Only around 30 per cent of the population of Mauritania are bidani. Another 40 per cent are haratin, the descendants of former slaves – although the distinction between bidani and haratin is, as with all such categories, far from straightforward – and the rest are non-Arab Africans – Wolof, Soininke, Pulaar. Bidani control of the army, the economy and the presidency has been largely uninterrupted since independence. The state relies on symbols that cohere around bidani culture, and in particular around nomadic pastoralism, which is why Ghazouani’s alleged use of the word khalawat stung. Nobody, least of all the bidani, expects their dominance to last for ever. There has been a recent upsurge in anti-slavery activism; one of the movement’s leaders is Biram Dah Abeid, a prominent haratin campaigner and former presidential candidate. The backlash has been apparent in parliament, notably in the appearance of a bidani supremacy party.

There are almost a hundred different political parties in Mauritania, and it’s unclear to what extent Ghazouani’s opponents will unify around a single candidate. Perhaps the closest thing to a unity candidate is Sidi Mohammed Ould Boubakar, a former prime minister and ambassador to Egypt. The opposition is making more noise than usual about transparency, following some controversy at the 2018 parliamentary election.
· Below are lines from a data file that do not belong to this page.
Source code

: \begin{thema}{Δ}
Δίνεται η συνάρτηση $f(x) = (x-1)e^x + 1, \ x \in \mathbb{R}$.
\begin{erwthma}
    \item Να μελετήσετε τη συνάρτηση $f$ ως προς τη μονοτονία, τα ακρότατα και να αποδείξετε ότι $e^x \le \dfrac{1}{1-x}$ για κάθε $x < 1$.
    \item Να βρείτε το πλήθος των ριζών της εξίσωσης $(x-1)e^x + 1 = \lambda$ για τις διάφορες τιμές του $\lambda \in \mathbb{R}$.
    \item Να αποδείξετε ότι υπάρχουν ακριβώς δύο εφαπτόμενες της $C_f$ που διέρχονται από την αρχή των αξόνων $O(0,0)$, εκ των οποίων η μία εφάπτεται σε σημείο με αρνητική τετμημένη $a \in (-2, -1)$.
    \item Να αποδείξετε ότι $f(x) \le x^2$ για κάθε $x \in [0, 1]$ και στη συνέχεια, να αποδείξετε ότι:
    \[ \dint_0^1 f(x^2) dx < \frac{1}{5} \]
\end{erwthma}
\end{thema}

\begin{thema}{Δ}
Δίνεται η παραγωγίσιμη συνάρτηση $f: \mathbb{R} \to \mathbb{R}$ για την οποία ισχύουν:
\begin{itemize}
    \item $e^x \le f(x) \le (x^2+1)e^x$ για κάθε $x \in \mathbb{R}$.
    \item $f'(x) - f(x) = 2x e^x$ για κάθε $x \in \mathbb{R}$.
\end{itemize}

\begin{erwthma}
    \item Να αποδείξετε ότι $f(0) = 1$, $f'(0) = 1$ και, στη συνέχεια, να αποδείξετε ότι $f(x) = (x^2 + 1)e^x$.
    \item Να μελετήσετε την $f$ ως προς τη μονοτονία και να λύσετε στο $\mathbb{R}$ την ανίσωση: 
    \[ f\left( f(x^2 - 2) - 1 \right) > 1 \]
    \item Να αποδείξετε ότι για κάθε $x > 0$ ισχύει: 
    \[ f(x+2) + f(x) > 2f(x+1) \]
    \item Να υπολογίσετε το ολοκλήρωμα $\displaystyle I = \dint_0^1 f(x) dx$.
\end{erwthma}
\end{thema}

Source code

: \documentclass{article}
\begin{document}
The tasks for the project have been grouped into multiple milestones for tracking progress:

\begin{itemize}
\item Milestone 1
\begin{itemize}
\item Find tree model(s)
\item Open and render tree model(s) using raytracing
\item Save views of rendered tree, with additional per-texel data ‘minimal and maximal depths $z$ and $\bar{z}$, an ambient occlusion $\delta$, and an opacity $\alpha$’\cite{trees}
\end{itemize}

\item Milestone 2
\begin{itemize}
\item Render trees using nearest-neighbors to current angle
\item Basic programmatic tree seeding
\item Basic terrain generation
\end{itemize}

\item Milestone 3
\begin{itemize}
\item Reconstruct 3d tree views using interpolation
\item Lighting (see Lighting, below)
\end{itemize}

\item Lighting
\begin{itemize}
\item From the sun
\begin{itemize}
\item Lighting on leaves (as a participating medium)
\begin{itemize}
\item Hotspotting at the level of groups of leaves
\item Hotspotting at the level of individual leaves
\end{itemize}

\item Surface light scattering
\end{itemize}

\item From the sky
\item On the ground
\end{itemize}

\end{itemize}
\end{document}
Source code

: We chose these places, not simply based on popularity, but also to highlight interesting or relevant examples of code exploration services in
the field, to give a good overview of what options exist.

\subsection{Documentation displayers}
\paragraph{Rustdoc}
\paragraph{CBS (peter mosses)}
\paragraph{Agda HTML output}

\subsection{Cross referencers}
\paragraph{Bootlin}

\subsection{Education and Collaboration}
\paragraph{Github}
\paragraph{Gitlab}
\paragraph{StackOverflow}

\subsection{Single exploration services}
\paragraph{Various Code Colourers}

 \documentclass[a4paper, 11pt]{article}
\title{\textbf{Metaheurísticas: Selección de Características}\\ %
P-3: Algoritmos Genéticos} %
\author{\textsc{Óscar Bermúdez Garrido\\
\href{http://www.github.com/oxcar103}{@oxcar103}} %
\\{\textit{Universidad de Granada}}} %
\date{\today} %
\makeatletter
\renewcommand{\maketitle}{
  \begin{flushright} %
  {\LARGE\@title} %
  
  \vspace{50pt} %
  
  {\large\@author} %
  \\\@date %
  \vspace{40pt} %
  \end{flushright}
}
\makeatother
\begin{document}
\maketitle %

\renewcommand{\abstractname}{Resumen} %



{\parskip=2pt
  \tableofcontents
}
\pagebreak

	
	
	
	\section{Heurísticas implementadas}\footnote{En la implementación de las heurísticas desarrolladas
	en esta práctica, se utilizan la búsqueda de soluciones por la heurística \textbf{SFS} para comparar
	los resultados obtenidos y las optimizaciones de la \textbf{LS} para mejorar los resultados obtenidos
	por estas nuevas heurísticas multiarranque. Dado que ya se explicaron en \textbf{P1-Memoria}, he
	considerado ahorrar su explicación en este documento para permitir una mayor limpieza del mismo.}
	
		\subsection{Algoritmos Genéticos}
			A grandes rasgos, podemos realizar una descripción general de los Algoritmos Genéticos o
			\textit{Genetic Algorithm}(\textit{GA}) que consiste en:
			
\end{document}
Some Mauritanians I spoke with pointed to recent events in Algeria and Sudan, and suggested that the regime is likely to be intimidated into allowing a degree of fairness. It remains to be seen how much of the change will be substantive and how much cosmetic. President Aziz has said he intends to remain active in politics, although his post-election role has not been announced. ‘If he leaves or doesn’t leave,’ a journalist from Zouerate told me, ‘he will be present.’